----- The input -----
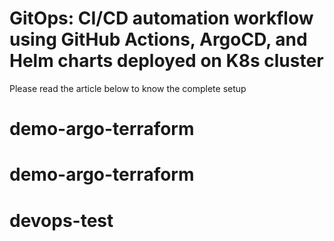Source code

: # GitOps: CI/CD automation workflow using GitHub Actions, ArgoCD, and Helm charts deployed on K8s cluster


Please read the article below to know the complete setup


# demo-argo-terraform
# demo-argo-terraform
# devops-test

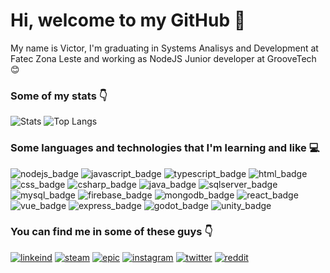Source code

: ﻿# Hi, welcome to my GitHub 👋
My name is Victor, I'm graduating in Systems Analisys and Development at Fatec Zona Leste and working as NodeJS Junior developer at GrooveTech 😊

### **Some of my stats** :point_down:

![Stats](https://github-readme-stats.vercel.app/api?username=BikutaDesu&count_private=false&show_icons=true&theme=dracula&locale=en&line_height=20) ![Top Langs](https://github-readme-stats.vercel.app/api/top-langs/?username=BikutaDesu&layout=compact&count_private=false&theme=dracula&locale=en)

### **Some languages and technologies that I'm learning and like** :computer:

![nodejs_badge]
![javascript_badge]
![typescript_badge]
![html_badge]
![css_badge]
![csharp_badge]
![java_badge]
![sqlserver_badge]
![mysql_badge]
![firebase_badge]
![mongodb_badge]
![react_badge]
![vue_badge]
![express_badge]
![godot_badge]
![unity_badge]

### **You can find me in some of these guys** :point_down: 

[![linkeind][linkedin_badge]](https://www.linkedin.com/in/victor-neves99/) 
[![steam][steam_badge]](https://steamcommunity.com/id/bikuta_desu)
[![epic][epic_badge]](https://epicgames.com)
[![instagram][instagram_badge]](https://www.instagram.com/neves_v42/)
[![twitter][twitter_badge]](https://www.twitter.com/neves_v42)
[![reddit][reddit_badge]](https://www.reddit.com/user/BikutaDesu)

[nodejs_badge]: https://img.shields.io/badge/node.js%20-%23323330.svg?&style=for-the-badge&logo=node.js
[javascript_badge]: https://img.shields.io/badge/javascript%20-%23323330.svg?&style=for-the-badge&logo=javascript&logoColor=%23F7DF1E
[typescript_badge]: https://img.shields.io/badge/typescript%20-%23323330.svg?&style=for-the-badge&logo=typescript&logoColor=%blue
[html_badge]: https://img.shields.io/badge/html%20-%23323330.svg?&style=for-the-badge&logo=html5
[css_badge]: https://img.shields.io/badge/css%20-%23323330.svg?&style=for-the-badge&logo=css3&logoColor=blue
[csharp_badge]: https://img.shields.io/badge/Csharp%20-%23323330.svg?&style=for-the-badge&logo=csharp
[java_badge]: https://img.shields.io/badge/java%20-%23323330.svg?&style=for-the-badge&logo=java
[sqlserver_badge]: https://img.shields.io/badge/mssql%20-%23323330.svg?&style=for-the-badge&logo=microsoftsqlserver
[mysql_badge]: https://img.shields.io/badge/mysql%20-%23323330.svg?&style=for-the-badge&logo=mysql
[firebase_badge]: https://img.shields.io/badge/firebase%20-%23323330.svg?&style=for-the-badge&logo=firebase
[mongodb_badge]: https://img.shields.io/badge/mongodb%20-%23323330.svg?&style=for-the-badge&logo=mongodb
[react_badge]: https://img.shields.io/badge/react%20-%23323330.svg?&style=for-the-badge&logo=react
[vue_badge]: https://img.shields.io/badge/vue%20-%23323330.svg?&style=for-the-badge&logo=vue.js
[express_badge]: https://img.shields.io/badge/express%20-%23323330.svg?&style=for-the-badge&logo=express
[godot_badge]: https://img.shields.io/badge/godot%20-%23323330.svg?&style=for-the-badge&logo=godotengine
[unity_badge]: https://img.shields.io/badge/unity%20-%23323330.svg?&style=for-the-badge&logo=unity

[epic_badge]: https://img.shields.io/static/v1?style=flat&logo=epicgames&label=epic&color=111111&message=bikuta_desu
[linkedin_badge]: https://img.shields.io/static/v1?style=flat&logo=linkedin&label=linkedin&color=0077B5&message=victor-neves99
[steam_badge]: https://img.shields.io/static/v1?style=flat&logo=steam&label=steam&color=000000&message=bikuta_desu
[instagram_badge]: https://img.shields.io/static/v1?style=flat&logo=instagram&label=instagram&color=E4405F&message=neves_v42
[twitter_badge]: https://img.shields.io/static/v1?style=flat&logo=twitter&label=twitter&color=0077B5&message=neves_v42
[reddit_badge]: https://img.shields.io/static/v1?style=flat&logo=reddit&label=reddit&color=ff6600&message=BikutaDesu
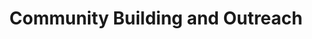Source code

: ---
title: Community Building and Outreach
type: landing

design:
  # Section spacing
  spacing: '5rem'

# Page sections
sections:
  - block: collection
    content:
      title: Community Outreach and Building
      text: A snapshot of my involvement in community building and outreach activities.
      filters:
        folders:
          - community
    design:
      view: article-grid
      fill_image: true
      columns: 1
---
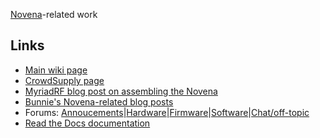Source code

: [Novena](https://www.kosagi.com/w/index.php?title=Novena_Main_Page)-related work

## Links
- [Main wiki page](https://www.kosagi.com/w/index.php?title=Novena_Main_Page)
- [CrowdSupply page](https://www.crowdsupply.com/sutajio-kosagi/novena)
- [MyriadRF blog post on assembling the Novena](https://www.crowdsupply.com/sutajio-kosagi/novena)
- [Bunnie's Novena-related blog posts](https://www.bunniestudios.com/blog/?cat=28&paged=3)
- Forums: [Annoucements](https://www.kosagi.com/forums/viewforum.php?id=9)|[Hardware](https://www.kosagi.com/forums/viewforum.php?id=3)|[Firmware](https://www.kosagi.com/forums/viewforum.php?id=4)|[Software](https://www.kosagi.com/forums/viewforum.php?id=5)|[Chat/off-topic](https://www.kosagi.com/forums/viewforum.php?id=10)
- [Read the Docs documentation](https://novena-guide.readthedocs.io/en/latest/)
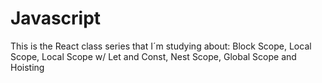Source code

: # Javascript
This is the React class series that I´m studying about: Block Scope, Local Scope, Local Scope w/ Let and Const, Nest Scope, Global Scope and Hoisting
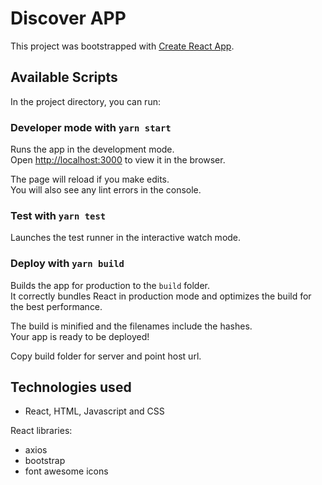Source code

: # Discover APP

This project was bootstrapped with [Create React App](https://github.com/facebook/create-react-app).

## Available Scripts

In the project directory, you can run:

### Developer mode with `yarn start`

Runs the app in the development mode.<br />
Open [http://localhost:3000](http://localhost:3000) to view it in the browser.

The page will reload if you make edits.<br />
You will also see any lint errors in the console.

### Test with `yarn test`

Launches the test runner in the interactive watch mode.<br />

### Deploy with `yarn build`

Builds the app for production to the `build` folder.<br />
It correctly bundles React in production mode and optimizes the build for the best performance.

The build is minified and the filenames include the hashes.<br />
Your app is ready to be deployed!

Copy build folder for server and point host url.

## Technologies used

- React, HTML, Javascript and CSS

React libraries:
- axios
- bootstrap
- font awesome icons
-----
=== Work required ===
An exact reproduction of the material is needed, without its images.

=== Written solution ===
Source code

: # GitOps: CI/CD automation workflow using GitHub Actions, ArgoCD, and Helm charts deployed on K8s cluster


Please read the article below to know the complete setup


# demo-argo-terraform
# demo-argo-terraform
# devops-test

Source code

: ﻿# Hi, welcome to my GitHub 👋
My name is Victor, I'm graduating in Systems Analisys and Development at Fatec Zona Leste and working as NodeJS Junior developer at GrooveTech 😊

### **Some of my stats** :point_down:

![Stats](https://github-readme-stats.vercel.app/api?username=BikutaDesu&count_private=false&show_icons=true&theme=dracula&locale=en&line_height=20) ![Top Langs](https://github-readme-stats.vercel.app/api/top-langs/?username=BikutaDesu&layout=compact&count_private=false&theme=dracula&locale=en)

### **Some languages and technologies that I'm learning and like** :computer:

![nodejs_badge]
![javascript_badge]
![typescript_badge]
![html_badge]
![css_badge]
![csharp_badge]
![java_badge]
![sqlserver_badge]
![mysql_badge]
![firebase_badge]
![mongodb_badge]
![react_badge]
![vue_badge]
![express_badge]
![godot_badge]
![unity_badge]

### **You can find me in some of these guys** :point_down: 

[![linkeind][linkedin_badge]](https://www.linkedin.com/in/victor-neves99/) 
[![steam][steam_badge]](https://steamcommunity.com/id/bikuta_desu)
[![epic][epic_badge]](https://epicgames.com)
[![instagram][instagram_badge]](https://www.instagram.com/neves_v42/)
[![twitter][twitter_badge]](https://www.twitter.com/neves_v42)
[![reddit][reddit_badge]](https://www.reddit.com/user/BikutaDesu)

[nodejs_badge]: https://img.shields.io/badge/node.js%20-%23323330.svg?&style=for-the-badge&logo=node.js
[javascript_badge]: https://img.shields.io/badge/javascript%20-%23323330.svg?&style=for-the-badge&logo=javascript&logoColor=%23F7DF1E
[typescript_badge]: https://img.shields.io/badge/typescript%20-%23323330.svg?&style=for-the-badge&logo=typescript&logoColor=%blue
[html_badge]: https://img.shields.io/badge/html%20-%23323330.svg?&style=for-the-badge&logo=html5
[css_badge]: https://img.shields.io/badge/css%20-%23323330.svg?&style=for-the-badge&logo=css3&logoColor=blue
[csharp_badge]: https://img.shields.io/badge/Csharp%20-%23323330.svg?&style=for-the-badge&logo=csharp
[java_badge]: https://img.shields.io/badge/java%20-%23323330.svg?&style=for-the-badge&logo=java
[sqlserver_badge]: https://img.shields.io/badge/mssql%20-%23323330.svg?&style=for-the-badge&logo=microsoftsqlserver
[mysql_badge]: https://img.shields.io/badge/mysql%20-%23323330.svg?&style=for-the-badge&logo=mysql
[firebase_badge]: https://img.shields.io/badge/firebase%20-%23323330.svg?&style=for-the-badge&logo=firebase
[mongodb_badge]: https://img.shields.io/badge/mongodb%20-%23323330.svg?&style=for-the-badge&logo=mongodb
[react_badge]: https://img.shields.io/badge/react%20-%23323330.svg?&style=for-the-badge&logo=react
[vue_badge]: https://img.shields.io/badge/vue%20-%23323330.svg?&style=for-the-badge&logo=vue.js
[express_badge]: https://img.shields.io/badge/express%20-%23323330.svg?&style=for-the-badge&logo=express
[godot_badge]: https://img.shields.io/badge/godot%20-%23323330.svg?&style=for-the-badge&logo=godotengine
[unity_badge]: https://img.shields.io/badge/unity%20-%23323330.svg?&style=for-the-badge&logo=unity

[epic_badge]: https://img.shields.io/static/v1?style=flat&logo=epicgames&label=epic&color=111111&message=bikuta_desu
[linkedin_badge]: https://img.shields.io/static/v1?style=flat&logo=linkedin&label=linkedin&color=0077B5&message=victor-neves99
[steam_badge]: https://img.shields.io/static/v1?style=flat&logo=steam&label=steam&color=000000&message=bikuta_desu
[instagram_badge]: https://img.shields.io/static/v1?style=flat&logo=instagram&label=instagram&color=E4405F&message=neves_v42
[twitter_badge]: https://img.shields.io/static/v1?style=flat&logo=twitter&label=twitter&color=0077B5&message=neves_v42
[reddit_badge]: https://img.shields.io/static/v1?style=flat&logo=reddit&label=reddit&color=ff6600&message=BikutaDesu
Source code

: ---
title: Community Building and Outreach
type: landing

design:
  # Section spacing
  spacing: '5rem'

# Page sections
sections:
  - block: collection
    content:
      title: Community Outreach and Building
      text: A snapshot of my involvement in community building and outreach activities.
      filters:
        folders:
          - community
    design:
      view: article-grid
      fill_image: true
      columns: 1
---
Source code

: [Novena](https://www.kosagi.com/w/index.php?title=Novena_Main_Page)-related work

## Links
- [Main wiki page](https://www.kosagi.com/w/index.php?title=Novena_Main_Page)
- [CrowdSupply page](https://www.crowdsupply.com/sutajio-kosagi/novena)
- [MyriadRF blog post on assembling the Novena](https://www.crowdsupply.com/sutajio-kosagi/novena)
- [Bunnie's Novena-related blog posts](https://www.bunniestudios.com/blog/?cat=28&paged=3)
- Forums: [Annoucements](https://www.kosagi.com/forums/viewforum.php?id=9)|[Hardware](https://www.kosagi.com/forums/viewforum.php?id=3)|[Firmware](https://www.kosagi.com/forums/viewforum.php?id=4)|[Software](https://www.kosagi.com/forums/viewforum.php?id=5)|[Chat/off-topic](https://www.kosagi.com/forums/viewforum.php?id=10)
- [Read the Docs documentation](https://novena-guide.readthedocs.io/en/latest/)
Source code

: # Javascript
This is the React class series that I´m studying about: Block Scope, Local Scope, Local Scope w/ Let and Const, Nest Scope, Global Scope and Hoisting
Source code

: # Discover APP

This project was bootstrapped with [Create React App](https://github.com/facebook/create-react-app).

## Available Scripts

In the project directory, you can run:

### Developer mode with `yarn start`

Runs the app in the development mode.<br />
Open [http://localhost:3000](http://localhost:3000) to view it in the browser.

The page will reload if you make edits.<br />
You will also see any lint errors in the console.

### Test with `yarn test`

Launches the test runner in the interactive watch mode.<br />

### Deploy with `yarn build`

Builds the app for production to the `build` folder.<br />
It correctly bundles React in production mode and optimizes the build for the best performance.

The build is minified and the filenames include the hashes.<br />
Your app is ready to be deployed!

Copy build folder for server and point host url.

## Technologies used

- React, HTML, Javascript and CSS

React libraries:
- axios
- bootstrap
- font awesome icons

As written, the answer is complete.